The problem
Which lines below contain "wiki"? Copy every one of them.

Items from a dataset
==========

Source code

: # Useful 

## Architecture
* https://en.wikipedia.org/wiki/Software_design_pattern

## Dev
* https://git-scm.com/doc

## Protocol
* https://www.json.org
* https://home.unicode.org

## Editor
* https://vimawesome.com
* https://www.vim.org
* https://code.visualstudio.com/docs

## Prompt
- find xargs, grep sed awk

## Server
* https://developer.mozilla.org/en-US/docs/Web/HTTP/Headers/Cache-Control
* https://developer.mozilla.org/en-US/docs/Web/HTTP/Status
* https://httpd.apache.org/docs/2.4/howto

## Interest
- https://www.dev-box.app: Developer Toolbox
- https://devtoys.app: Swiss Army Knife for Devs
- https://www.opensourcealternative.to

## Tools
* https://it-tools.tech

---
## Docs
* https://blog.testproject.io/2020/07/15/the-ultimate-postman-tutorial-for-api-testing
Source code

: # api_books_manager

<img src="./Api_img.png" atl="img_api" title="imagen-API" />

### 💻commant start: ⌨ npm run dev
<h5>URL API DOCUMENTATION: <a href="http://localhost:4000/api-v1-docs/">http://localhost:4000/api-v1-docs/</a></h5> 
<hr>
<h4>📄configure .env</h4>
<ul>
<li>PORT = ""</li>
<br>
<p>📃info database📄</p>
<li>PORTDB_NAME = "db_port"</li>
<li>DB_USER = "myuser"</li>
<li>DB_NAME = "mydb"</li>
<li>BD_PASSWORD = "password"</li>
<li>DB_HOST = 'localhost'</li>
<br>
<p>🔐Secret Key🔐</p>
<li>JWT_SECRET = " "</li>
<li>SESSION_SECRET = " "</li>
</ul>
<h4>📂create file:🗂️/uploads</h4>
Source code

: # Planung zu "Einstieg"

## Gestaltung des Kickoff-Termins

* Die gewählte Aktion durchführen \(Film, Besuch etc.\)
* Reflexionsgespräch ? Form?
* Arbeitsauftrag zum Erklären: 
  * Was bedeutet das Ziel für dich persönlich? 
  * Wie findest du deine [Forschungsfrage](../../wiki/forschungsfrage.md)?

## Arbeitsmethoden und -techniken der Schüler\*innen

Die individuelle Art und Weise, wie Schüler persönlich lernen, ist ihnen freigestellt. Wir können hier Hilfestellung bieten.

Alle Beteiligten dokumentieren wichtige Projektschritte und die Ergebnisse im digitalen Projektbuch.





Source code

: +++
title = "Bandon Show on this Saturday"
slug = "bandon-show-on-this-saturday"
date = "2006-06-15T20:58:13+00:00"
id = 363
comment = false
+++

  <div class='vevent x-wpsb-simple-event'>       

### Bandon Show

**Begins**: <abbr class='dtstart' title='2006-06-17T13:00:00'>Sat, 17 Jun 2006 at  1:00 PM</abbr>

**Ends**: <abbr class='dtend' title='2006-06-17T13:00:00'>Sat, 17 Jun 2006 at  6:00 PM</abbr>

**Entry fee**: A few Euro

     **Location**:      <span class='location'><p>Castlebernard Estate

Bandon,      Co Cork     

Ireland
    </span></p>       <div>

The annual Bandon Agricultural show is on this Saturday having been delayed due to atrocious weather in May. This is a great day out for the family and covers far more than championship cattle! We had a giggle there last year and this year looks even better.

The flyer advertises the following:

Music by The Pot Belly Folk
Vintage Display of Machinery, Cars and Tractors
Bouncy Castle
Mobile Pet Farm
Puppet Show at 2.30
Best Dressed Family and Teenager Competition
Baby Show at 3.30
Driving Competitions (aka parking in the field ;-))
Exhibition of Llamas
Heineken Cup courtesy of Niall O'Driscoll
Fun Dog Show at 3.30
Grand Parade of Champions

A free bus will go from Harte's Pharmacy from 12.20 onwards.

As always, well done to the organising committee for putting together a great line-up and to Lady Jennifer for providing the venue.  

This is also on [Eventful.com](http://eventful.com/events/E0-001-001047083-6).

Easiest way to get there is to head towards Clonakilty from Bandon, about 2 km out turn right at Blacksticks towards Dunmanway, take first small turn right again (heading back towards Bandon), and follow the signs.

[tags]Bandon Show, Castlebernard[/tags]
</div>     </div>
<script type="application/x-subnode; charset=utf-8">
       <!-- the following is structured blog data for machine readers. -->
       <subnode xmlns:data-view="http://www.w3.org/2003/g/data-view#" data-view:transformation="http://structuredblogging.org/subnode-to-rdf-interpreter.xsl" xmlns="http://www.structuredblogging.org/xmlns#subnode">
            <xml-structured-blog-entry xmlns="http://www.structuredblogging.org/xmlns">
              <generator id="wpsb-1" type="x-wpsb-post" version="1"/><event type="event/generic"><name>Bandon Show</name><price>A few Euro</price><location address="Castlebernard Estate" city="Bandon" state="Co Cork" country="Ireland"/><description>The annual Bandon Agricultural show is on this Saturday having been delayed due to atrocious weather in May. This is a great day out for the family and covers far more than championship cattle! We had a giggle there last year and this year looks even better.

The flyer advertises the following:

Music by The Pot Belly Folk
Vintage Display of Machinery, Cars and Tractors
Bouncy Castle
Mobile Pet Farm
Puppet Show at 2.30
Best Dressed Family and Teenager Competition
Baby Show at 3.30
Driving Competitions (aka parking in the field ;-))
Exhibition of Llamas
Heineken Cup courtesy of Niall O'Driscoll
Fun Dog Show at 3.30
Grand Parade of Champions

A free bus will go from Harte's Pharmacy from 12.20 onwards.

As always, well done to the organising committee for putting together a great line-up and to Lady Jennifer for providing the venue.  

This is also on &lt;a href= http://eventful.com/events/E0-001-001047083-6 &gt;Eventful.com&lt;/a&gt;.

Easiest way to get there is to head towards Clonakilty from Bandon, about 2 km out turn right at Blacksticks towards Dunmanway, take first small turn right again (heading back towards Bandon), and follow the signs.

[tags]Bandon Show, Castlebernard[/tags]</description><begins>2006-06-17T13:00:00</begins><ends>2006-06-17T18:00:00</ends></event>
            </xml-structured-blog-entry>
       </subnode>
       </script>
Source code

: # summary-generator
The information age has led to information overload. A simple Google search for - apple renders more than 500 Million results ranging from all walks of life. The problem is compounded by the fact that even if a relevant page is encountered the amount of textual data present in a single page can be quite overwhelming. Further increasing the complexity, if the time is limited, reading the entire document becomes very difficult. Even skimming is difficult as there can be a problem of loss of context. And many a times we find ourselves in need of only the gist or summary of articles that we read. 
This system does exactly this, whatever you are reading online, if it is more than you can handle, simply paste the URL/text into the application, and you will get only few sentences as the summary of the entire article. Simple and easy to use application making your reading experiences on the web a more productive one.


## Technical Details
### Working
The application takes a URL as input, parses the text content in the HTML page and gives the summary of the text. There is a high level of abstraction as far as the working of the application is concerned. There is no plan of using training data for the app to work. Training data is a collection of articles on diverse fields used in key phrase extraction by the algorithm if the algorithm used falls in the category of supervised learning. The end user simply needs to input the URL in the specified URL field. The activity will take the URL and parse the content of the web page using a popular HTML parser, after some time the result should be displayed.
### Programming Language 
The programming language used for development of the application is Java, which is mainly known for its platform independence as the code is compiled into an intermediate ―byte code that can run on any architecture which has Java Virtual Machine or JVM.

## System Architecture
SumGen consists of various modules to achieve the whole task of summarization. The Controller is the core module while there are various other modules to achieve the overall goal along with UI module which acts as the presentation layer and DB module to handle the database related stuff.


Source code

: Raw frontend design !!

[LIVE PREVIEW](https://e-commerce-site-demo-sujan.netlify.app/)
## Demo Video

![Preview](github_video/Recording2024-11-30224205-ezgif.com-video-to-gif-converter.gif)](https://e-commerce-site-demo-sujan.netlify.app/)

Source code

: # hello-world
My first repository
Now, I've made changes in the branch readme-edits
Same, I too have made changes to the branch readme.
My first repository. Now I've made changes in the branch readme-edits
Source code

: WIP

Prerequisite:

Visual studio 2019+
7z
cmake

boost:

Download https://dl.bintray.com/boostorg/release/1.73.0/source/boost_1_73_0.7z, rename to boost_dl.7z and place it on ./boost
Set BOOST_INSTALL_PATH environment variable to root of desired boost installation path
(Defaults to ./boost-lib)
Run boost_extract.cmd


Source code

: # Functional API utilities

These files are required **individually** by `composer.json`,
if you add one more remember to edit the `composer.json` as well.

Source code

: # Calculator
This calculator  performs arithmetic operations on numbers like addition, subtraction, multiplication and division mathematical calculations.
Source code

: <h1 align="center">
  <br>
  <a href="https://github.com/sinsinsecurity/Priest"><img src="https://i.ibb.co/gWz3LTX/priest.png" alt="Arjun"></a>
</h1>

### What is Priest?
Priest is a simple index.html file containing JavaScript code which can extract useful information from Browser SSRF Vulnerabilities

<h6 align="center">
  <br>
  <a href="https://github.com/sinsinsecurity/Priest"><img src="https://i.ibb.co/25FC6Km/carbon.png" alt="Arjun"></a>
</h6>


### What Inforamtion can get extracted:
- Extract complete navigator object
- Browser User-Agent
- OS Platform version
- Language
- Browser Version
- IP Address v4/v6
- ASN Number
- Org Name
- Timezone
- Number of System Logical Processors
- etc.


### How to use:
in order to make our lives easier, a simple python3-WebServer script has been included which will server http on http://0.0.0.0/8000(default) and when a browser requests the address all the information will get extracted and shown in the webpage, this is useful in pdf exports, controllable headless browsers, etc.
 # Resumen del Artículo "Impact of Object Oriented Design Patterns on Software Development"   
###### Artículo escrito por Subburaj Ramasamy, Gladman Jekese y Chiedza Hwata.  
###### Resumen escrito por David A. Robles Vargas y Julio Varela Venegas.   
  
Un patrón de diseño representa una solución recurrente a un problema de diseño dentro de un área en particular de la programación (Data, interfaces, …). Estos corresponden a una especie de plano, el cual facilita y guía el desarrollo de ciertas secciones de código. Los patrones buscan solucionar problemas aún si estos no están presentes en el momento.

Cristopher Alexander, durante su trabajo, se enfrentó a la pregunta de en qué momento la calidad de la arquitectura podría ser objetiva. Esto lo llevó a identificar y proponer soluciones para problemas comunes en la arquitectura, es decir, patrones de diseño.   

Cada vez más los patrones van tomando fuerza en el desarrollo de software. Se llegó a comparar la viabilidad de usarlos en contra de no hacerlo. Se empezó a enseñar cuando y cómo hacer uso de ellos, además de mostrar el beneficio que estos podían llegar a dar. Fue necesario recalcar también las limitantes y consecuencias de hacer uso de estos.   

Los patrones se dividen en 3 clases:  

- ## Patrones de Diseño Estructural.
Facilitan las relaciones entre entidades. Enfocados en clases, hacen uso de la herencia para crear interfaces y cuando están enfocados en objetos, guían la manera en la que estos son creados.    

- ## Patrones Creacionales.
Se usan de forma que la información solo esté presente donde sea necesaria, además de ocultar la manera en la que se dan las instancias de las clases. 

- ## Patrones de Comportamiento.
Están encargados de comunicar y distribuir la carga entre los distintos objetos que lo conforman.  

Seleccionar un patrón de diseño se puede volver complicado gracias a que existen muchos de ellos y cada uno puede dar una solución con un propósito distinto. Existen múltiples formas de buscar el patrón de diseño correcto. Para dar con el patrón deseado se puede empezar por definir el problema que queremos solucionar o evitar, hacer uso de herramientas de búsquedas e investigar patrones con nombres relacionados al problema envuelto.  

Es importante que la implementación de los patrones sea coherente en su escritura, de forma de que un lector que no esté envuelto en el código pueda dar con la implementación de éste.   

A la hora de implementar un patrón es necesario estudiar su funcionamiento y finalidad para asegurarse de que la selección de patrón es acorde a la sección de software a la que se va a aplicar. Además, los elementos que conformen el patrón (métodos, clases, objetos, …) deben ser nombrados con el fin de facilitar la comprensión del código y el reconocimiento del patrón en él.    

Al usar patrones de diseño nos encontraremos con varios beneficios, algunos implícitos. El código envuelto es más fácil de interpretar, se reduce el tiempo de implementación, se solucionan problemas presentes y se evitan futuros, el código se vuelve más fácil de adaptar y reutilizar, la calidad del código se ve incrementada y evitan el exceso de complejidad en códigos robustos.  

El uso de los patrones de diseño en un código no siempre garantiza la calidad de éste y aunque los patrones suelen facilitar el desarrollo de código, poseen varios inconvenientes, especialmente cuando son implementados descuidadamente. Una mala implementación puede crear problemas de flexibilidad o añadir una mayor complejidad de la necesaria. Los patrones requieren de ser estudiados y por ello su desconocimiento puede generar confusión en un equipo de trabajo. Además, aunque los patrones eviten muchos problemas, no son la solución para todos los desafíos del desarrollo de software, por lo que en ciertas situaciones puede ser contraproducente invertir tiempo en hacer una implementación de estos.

==========

Solution to this task
* https://en.wikipedia.org/wiki/Software_design_pattern
  * Wie findest du deine [Forschungsfrage](../../wiki/forschungsfrage.md)?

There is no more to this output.